A π–π interaction strategy for targeting highly thermostable bis(arylimino)pyridyliron precatalysts in ethylene polymerization

Abstract

The suboptimal catalytic performance of bis(arylimino)pyridyliron precatalysts in ethylene polymerization at elevated temperatures remains a significant challenge. In this study, a series of six bis(arylimino)pyridyliron chloride precatalysts with the incorporation of the benzosuberyl steric bulk were prepared and investigated for ethylene polymerization.
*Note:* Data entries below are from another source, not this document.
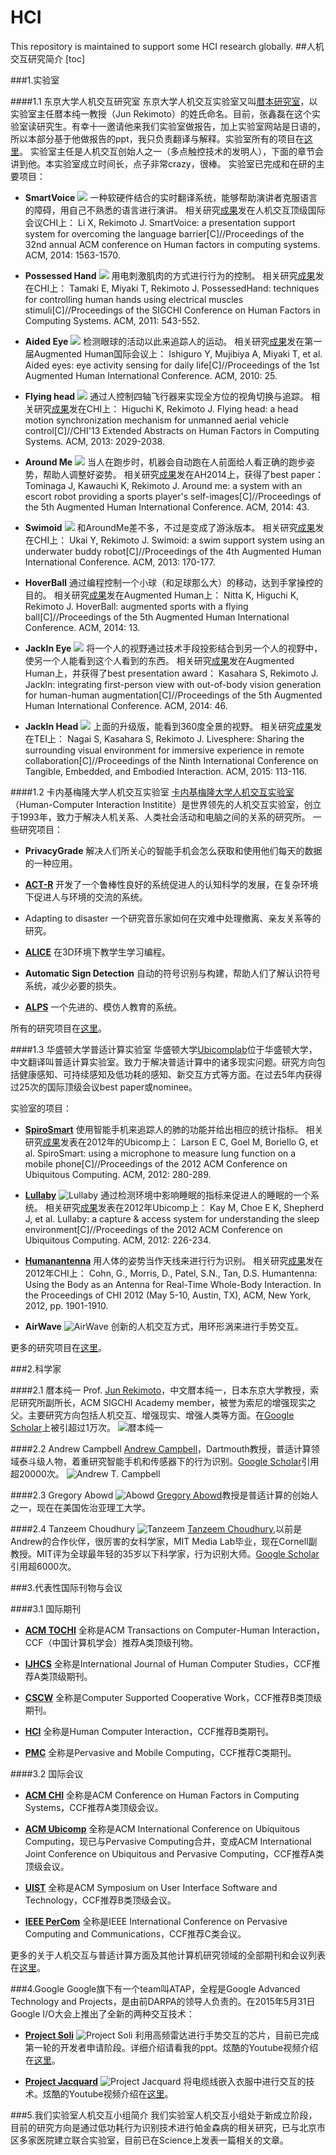 # HCI
This repository is maintained to support some HCI research globally.
##人机交互研究简介
[toc]

###1.实验室

####1.1 东京大学人机交互研究室
东京大学人机交互实验室又叫[暦本研究室](http://lab.rekimoto.org/)，以实验室主任暦本纯一教授（Jun Rekimoto）的姓氏命名。目前，张鑫磊在这个实验室读研究生。有幸十一邀请他来我们实验室做报告，加上实验室网站是日语的，所以本部分基于他做报告的ppt，我只负责翻译与解释。实验室所有的项目在[这里](http://lab.rekimoto.org/projects/)。
实验室主任是人机交互创始人之一（多点触控技术的发明人），下面的章节会讲到他。本实验室成立时间长，点子非常crazy，很棒。
实验室已完成和在研的主要项目：

- **SmartVoice**
	![](http://chuantu.biz/t2/22/1450518123x-1376436576.png)
	一种软硬件结合的实时翻译系统，能够帮助演讲者克服语言的障碍，用自己不熟悉的语言进行演讲。
    相关研究[成果](https://github.com/jindongwang/HCI/blob/master/papers/UTokyo/SmartVoice%20-%20A%20Presentation%20Support%20System%20for%20Overcoming%20the%20Language%20Barrier_Li_Rekimoto_2014.pdf)发在人机交互顶级国际会议CHI上：
    	Li X, Rekimoto J. SmartVoice: a presentation support system for overcoming the language barrier[C]//Proceedings of the 32nd annual ACM conference on Human factors in computing systems. ACM, 2014: 1563-1570.

- **Possessed Hand**
	![](http://chuantu.biz/t2/22/1450518154x-1376436576.png)
	用电刺激肌肉的方式进行行为的控制。
    相关研究[成果](https://github.com/jindongwang/HCI/blob/master/papers/UTokyo/PossessedHand%20-%20Techniques%20for%20Controlling%20Human%20Hands%20Using%20Electrical%20Muscles_Tamaki%20et%20al_2011.pdf)发在CHI上：
    	Tamaki E, Miyaki T, Rekimoto J. PossessedHand: techniques for controlling human hands using electrical muscles stimuli[C]//Proceedings of the SIGCHI Conference on Human Factors in Computing Systems. ACM, 2011: 543-552.
        
- **Aided Eye**
	![](http://chuantu.biz/t2/22/1450518186x-1376436576.png)
	检测眼球的活动以此来追踪人的运动。
    相关研究[成果](https://github.com/jindongwang/HCI/blob/master/papers/UTokyo/Aided%20Eyes%20-%20Eye%20Activity%20Sensing%20for%20Daily%20Life_Ishiguro%20et%20al_2010.pdf)发在第一届Augmented Human国际会议上：
    	Ishiguro Y, Mujibiya A, Miyaki T, et al. Aided eyes: eye activity sensing for daily life[C]//Proceedings of the 1st Augmented Human International Conference. ACM, 2010: 25.
        
- **Flying head**
	![](http://chuantu.biz/t2/22/1450518222x-1376436576.png)
	通过人控制四轴飞行器来实现全方位的视角切换与追踪。
    相关研究[成果](https://github.com/jindongwang/HCI/blob/master/papers/UTokyo/Flying%20Head%20-%20A%20Head%20Motion%20Synchronization%20Mechanism%20for%20Unmanned%20Aerial_Higuchi_Rekimoto_2013.pdf)发在CHI上：
    	Higuchi K, Rekimoto J. Flying head: a head motion synchronization mechanism for unmanned aerial vehicle control[C]//CHI'13 Extended Abstracts on Human Factors in Computing Systems. ACM, 2013: 2029-2038.

- **Around Me**
![](http://chuantu.biz/t2/22/1450518259x-1376436576.png)
	当人在跑步时，机器会自动跑在人前面给人看正确的跑步姿势，帮助人调整好姿势。
    相关研究[成果](https://github.com/jindongwang/HCI/blob/master/papers/UTokyo/Around%20Me%20-%20A%20System%20with%20an%20Escort%20Robot%20Providing%20a%20Sports%20Player's%20Self-images_Tominaga%20et%20al_2014.pdf)发在AH2014上，获得了best paper：
    	Tominaga J, Kawauchi K, Rekimoto J. Around me: a system with an escort robot providing a sports player's self-images[C]//Proceedings of the 5th Augmented Human International Conference. ACM, 2014: 43.

- **Swimoid**
	![](http://chuantu.biz/t2/22/1450518282x-1376436576.png)
	和AroundMe差不多，不过是变成了游泳版本。
    相关研究[成果](https://github.com/jindongwang/HCI/blob/master/papers/UTokyo/Swimoid%20-%20A%20Swim%20Support%20System%20Using%20an%20Underwater%20Buddy%20Robot_Ukai_Rekimoto_2013.pdf)发在CHI上：
    	Ukai Y, Rekimoto J. Swimoid: a swim support system using an underwater buddy robot[C]//Proceedings of the 4th Augmented Human International Conference. ACM, 2013: 170-177.

- **HoverBall**
	通过编程控制一个小球（和足球那么大）的移动，达到手掌操控的目的。
    相关研究[成果](https://github.com/jindongwang/HCI/blob/master/papers/UTokyo/HoverBall%20-%20Augmented%20Sports%20with%20a%20Flying%20Ball_Nitta%20et%20al_2014.pdf)发在Augmented Human上：
    	Nitta K, Higuchi K, Rekimoto J. HoverBall: augmented sports with a flying ball[C]//Proceedings of the 5th Augmented Human International Conference. ACM, 2014: 13.

- **JackIn Eye**
	![](http://chuantu.biz/t2/22/1450518304x-1376436576.png)
	将一个人的视野通过技术手段投影结合到另一个人的视野中，使另一个人能看到这个人看到的东西。
    相关研究[成果](https://github.com/jindongwang/HCI/blob/master/papers/UTokyo/JackIn%20-%20Integrating%20First-person%20View%20with%20Out-of-body%20Vision%20Generation%20for_Kasahara_Rekimoto_2014.pdf)发在Augmented Human上，并获得了best presentation award：
    	Kasahara S, Rekimoto J. JackIn: integrating first-person view with out-of-body vision generation for human-human augmentation[C]//Proceedings of the 5th Augmented Human International Conference. ACM, 2014: 46.

- **JackIn Head**
	![](http://chuantu.biz/t2/22/1450518328x-1376436576.png)
	上面的升级版，能看到360度全景的视野。
    相关研究[成果](https://github.com/jindongwang/HCI/blob/master/papers/UTokyo/LiveSphere%20-%20Sharing%20the%20Surrounding%20Visual%20Environment%20for%20Immersive%20Experience_Nagai%20et%20al_2015.pdf)发在TEI上：
    	Nagai S, Kasahara S, Rekimoto J. Livesphere: Sharing the surrounding visual environment for immersive experience in remote collaboration[C]//Proceedings of the Ninth International Conference on Tangible, Embedded, and Embodied Interaction. ACM, 2015: 113-116.

####1.2 卡内基梅隆大学人机交互实验室
[卡内基梅隆大学人机交互实验室](http://www.hcii.cmu.edu)（Human-Computer Interaction Institite）是世界领先的人机交互实验室，创立于1993年，致力于解决人机关系、人类社会活动和电脑之间的关系的研究所。
一些研究项目：

- **PrivacyGrade**
	解决人们所关心的智能手机会怎么获取和使用他们每天的数据的一种应用。

- [**ACT-R**](http://act-r.psy.cmu.edu/)
	开发了一个鲁棒性良好的系统促进人的认知科学的发展，在复杂环境下促进人与环境的交流的系统。
    
- Adapting to disaster
	一个研究音乐家如何在灾难中处理撤离、亲友关系等的研究。
    
- [**ALICE**](http://www.alice.org/index.php)
	在3D环境下教学生学习编程。

- **Automatic Sign Detection**
	自动的符号识别与构建，帮助人们了解认识符号系统，减少必要的损失。
    
- [**ALPS**](http://www.cs.cmu.edu/~alps/)
	一个先进的、模仿人教育的系统。

所有的研究项目在[这里](http://www.hcii.cmu.edu/research/archived/grid)。

####1.3 华盛顿大学普适计算实验室
华盛顿大学[Ubicomplab](https://ubicomplab.cs.washington.edu/)位于华盛顿大学，中文翻译叫普适计算实验室。致力于解决普适计算中的诸多现实问题。研究方向包括健康感知、可持续感知及低功耗的感知、新交互方式等方面。在过去5年内获得过25次的国际顶级会议best paper或nominee。

实验室的项目：
- **[SpiroSmart](https://ubicomplab.cs.washington.edu/projects/SpiroSmart)**
	使用智能手机来追踪人的肺的功能并给出相应的统计指标。
    相关研究[成果](https://github.com/jindongwang/HCI/blob/master/papers/UWashington/SpiroSmart%20-%20Using%20a%20Microphone%20to%20Measure%20Lung%20Function%20on%20a%20Mobile%20Phone_Larson%20et%20al_2012.pdf)发表在2012年的Ubicomp上：
    	Larson E C, Goel M, Boriello G, et al. SpiroSmart: using a microphone to measure lung function on a mobile phone[C]//Proceedings of the 2012 ACM Conference on Ubiquitous Computing. ACM, 2012: 280-289.

- **[Lullaby](http://dub.washington.edu/projects/lullaby)**
	![Lullaby](http://dub.washington.edu/djangosite/media/screenshots/projects/lullaby-mockup-3.png)
    通过检测环境中影响睡眠的指标来促进人的睡眠的一个系统。
    相关研究[成果](https://github.com/jindongwang/HCI/blob/master/papers/UWashington/Lullaby%20-%20A%20Capture%20%26%20Access%20System%20for%20Understanding%20the%20Sleep%20Environment_Kay%20et%20al_2012.pdf)发表在2012年Ubicomp上：
        Kay M, Choe E K, Shepherd J, et al. Lullaby: a capture & access system for understanding the sleep environment[C]//Proceedings of the 2012 ACM Conference on Ubiquitous Computing. ACM, 2012: 226-234.
        
- **[Humanantenna](http://research.microsoft.com/en-us/um/redmond/groups/cue/Humantenna/)**
	用人体的姿势当作天线来进行行为识别。
    相关研究[成果](https://github.com/jindongwang/HCI/blob/master/papers/UWashington/Humantenna%20-%20Using%20the%20Body%20As%20an%20Antenna%20for%20Real-time%20Whole-body%20Interaction_Cohn%20et%20al_2012.pdf)发在2012年CHI上：
    	Cohn, G., Morris, D., Patel, S.N., Tan, D.S. Humantenna: Using the Body as an Antenna for Real-Time Whole-Body Interaction. In the Proceedings of CHI 2012 (May 5-10, Austin, TX), ACM, New York, 2012, pp. 1901-1910.

- **AirWave**
	![AirWave](http://www.sidhantgupta.com/images/projects/airwave.jpg)
    创新的人机交互方式，用环形涡来进行手势交互。

更多的研究项目在[这里](https://ubicomplab.cs.washington.edu/)。

###2.科学家

####2.1 暦本纯一
Prof. [Jun Rekimoto](http://lab.rekimoto.org/members-2/rekimoto/)，中文暦本纯一，日本东京大学教授，索尼研究所副所长，ACM SIGCHI Academy member，被誉为索尼的增强现实之父。主要研究方向包括人机交互、增强现实、增强人类等方面。在[Google Scholar](https://scholar.google.com/citations?view_op=search_authors&mauthors=jun+rekimoto&hl=zh-CN&oi=ao)上被引超过1万次。
![暦本纯一](http://static.cnbetacdn.com/newsimg/2014/0928/88_1411863423.jpg)

####2.2 Andrew Campbell
[Andrew Campbell](http://www.cs.dartmouth.edu/~campbell/)，Dartmouth教授，普适计算领域泰斗级人物，着重研究智能手机和传感器下的行为识别。[Google Scholar](https://scholar.google.com/citations?user=rthco5oAAAAJ&hl=zh-CN)引用超20000次。
![Andrew T. Campbell](https://scholar.google.com/citations?view_op=view_photo&user=rthco5oAAAAJ&citpid=2)

####2.3 Gregory Abowd
![Abowd](http://www.cc.gatech.edu/hg/image/349531?f=width100)
[Gregory Abowd](http://www.ic.gatech.edu/people/gregory-abowd)教授是普适计算的创始人之一，现在在美国佐治亚理工大学。

####2.4 Tanzeem Choudhury
![Tanzeem](http://infosci.cornell.edu/sites/infosci/files/styles/300_square/public/tanzeemportraitcrop.jpg?itok=HFLwYN6G)
[Tanzeem Choudhury](http://www.cs.cornell.edu/~tanzeem/),以前是Andrew的合作伙伴，很厉害的女科学家，MIT Media Lab毕业，现在Cornell副教授。MIT评为全球最年轻的35岁以下科学家，行为识别大师。[Google Scholar](https://scholar.google.com/citations?user=-pyztDMAAAAJ&hl=zh-CN&oi=ao)引用超6000次。


###3.代表性国际刊物与会议

####3.1 国际期刊

- **[ACM TOCHI](http://tochi.acm.org)**
	全称是ACM Transactions on Computer-Human Interaction，CCF（中国计算机学会）推荐A类顶级刊物。

- **[IJHCS](http://www.journals.elsevier.com/international-journal-of-human-computer-studies/)**
	全称是International Journal of Human Computer Studies，CCF推荐A类顶级期刊。

- **[CSCW](http://www.springerlink.com/content/100250/)**
	全称是Computer Supported Cooperative Work，CCF推荐B类顶级期刊。
    
- **[HCI](http://hci-journal.com/editorial/index.html)**
	全称是Human Computer Interaction，CCF推荐B类期刊。

- **[PMC](http://www.journals.elsevier.com/pervasive-and-mobile-computing/)**
	全称是Pervasive and Mobile Computing，CCF推荐C类期刊。
    
####3.2 国际会议
- **[ACM CHI](http://sigchi.org/)**
	全称是ACM Conference on Human Factors in Computing Systems，CCF推荐A类顶级会议。
    
- **[ACM Ubicomp](http://www.ubicomp.org)**
	全称是ACM International Conference on Ubiquitous Computing，现已与Pervasive Computing合并，变成ACM International Joint Conference on Ubiquitous and Pervasive Computing，CCF推荐A类顶级会议。
    
- **[UIST](http://www.acm.org/uist/)**
	全称是ACM Symposium on User Interface Software and Technology，CCF推荐B类顶级会议。
    
- **[IEEE PerCom](http://www.percom.org/)**
	全称是IEEE International Conference on Pervasive Computing and Communications，CCF推荐C类会议。

更多的关于人机交互与普适计算方面及其他计算机研究领域的全部期刊和会议列表在[这里](https://github.com/jindongwang/HCI/blob/master/papers/CCF%E6%8E%A8%E8%8D%90%E6%9C%9F%E5%88%8A%E4%BC%9A%E8%AE%AE%E5%88%97%E8%A1%A8_.pdf)。

###4.Google
Google旗下有一个team叫ATAP，全程是Google Advanced Technology and Projects，是由前DARPA的领导人负责的。在2015年5月31日Google I/O大会上推出了全新的两种交互技术：

- [**Project Soli**](https://www.google.com/url?sa=t&rct=j&q=&esrc=s&source=web&cd=1&cad=rja&uact=8&ved=0ahUKEwjpwOTYzufJAhVHLmMKHeAXCAoQFggeMAA&url=https%3A%2F%2Fwww.google.com%2Fatap%2Fproject-soli%2F&usg=AFQjCNE_b5x34XIMETmFyo0qHHyoZRf0fA&sig2=YHLgzgzwSZT31mOSiZp0JQ)
	![Project Soli](http://imgcache.cnyes.com/cnews/20150602/201506021458292632932.jpg)
	利用高频雷达进行手势交互的芯片，目前已完成第一轮的开发者申请阶段。详细介绍请看我的ppt。炫酷的Youtube视频介绍在[这里](https://www.youtube.com/watch?v=0QNiZfSsPc0)。
    
- **[Project Jacquard](https://www.google.com/atap/project-jacquard/)**
	![Project Jacquard](http://www.bjkingtech.com/UploadFile/2015/06/03/2015060316392873499.jpg)
	将电缆线嵌入衣服中进行交互的技术。炫酷的Youtube视频介绍在[这里](https://www.youtube.com/watch?v=qObSFfdfe7I)。

###5.我们实验室人机交互小组简介
我们实验室人机交互小组处于新成立阶段，目前的研究方向是通过低功耗行为识别技术进行帕金森病的相关研究，已与北京市区多家医院建立联合实验室，目前已在Science上发表一篇相关的文章。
Capping the axial sites of the iron center with the benzosuberyl steric bulk resulted in π–π interactions between the phenyl group and the chelate backbone, with a distance of ca. 3.293 Å for Fe3^iPr, shorter than the sum of the van der Waals radii of carbon atoms (3.4 Å), as confirmed by single-crystal X-ray diffraction. These non-covalent interactions enhanced the thermal stability, catalytic activity, and polymer molecular weights. On activation with MAO or MMAO cocatalysts, these precatalysts exhibited the maximum activity of 2.53 × 10⁷ g_PE mol⁻¹_Fe h⁻¹ at 80 °C and 1.88 × 10⁷ g_PE mol⁻¹_Fe h⁻¹ at 100 °C, demonstrating their unprecedented thermal stability. The molecular weight of the produced polyethylene remained high, even at elevated temperatures. Moreover, ligand modifications had a pronounced impact on polymerization outcomes: the least sterically hindered complex, while producing comparatively lower molecular weight polyethylene, displayed higher activity and the most sterically hindered one showed the opposite tendency. The molecular weight dispersity of polyethylene showed a strong correlation with the precatalyst structure and reaction conditions. High melting points confirmed the presence of strictly linear structures with high vinyl end groups (up to 74%), as verified using ¹H/¹³C NMR spectra. A comparison of structurally related iron precatalysts revealed significant improvements in both thermal stability and catalytic activity, attributed to the π–π interactions present in the current iron precatalysts.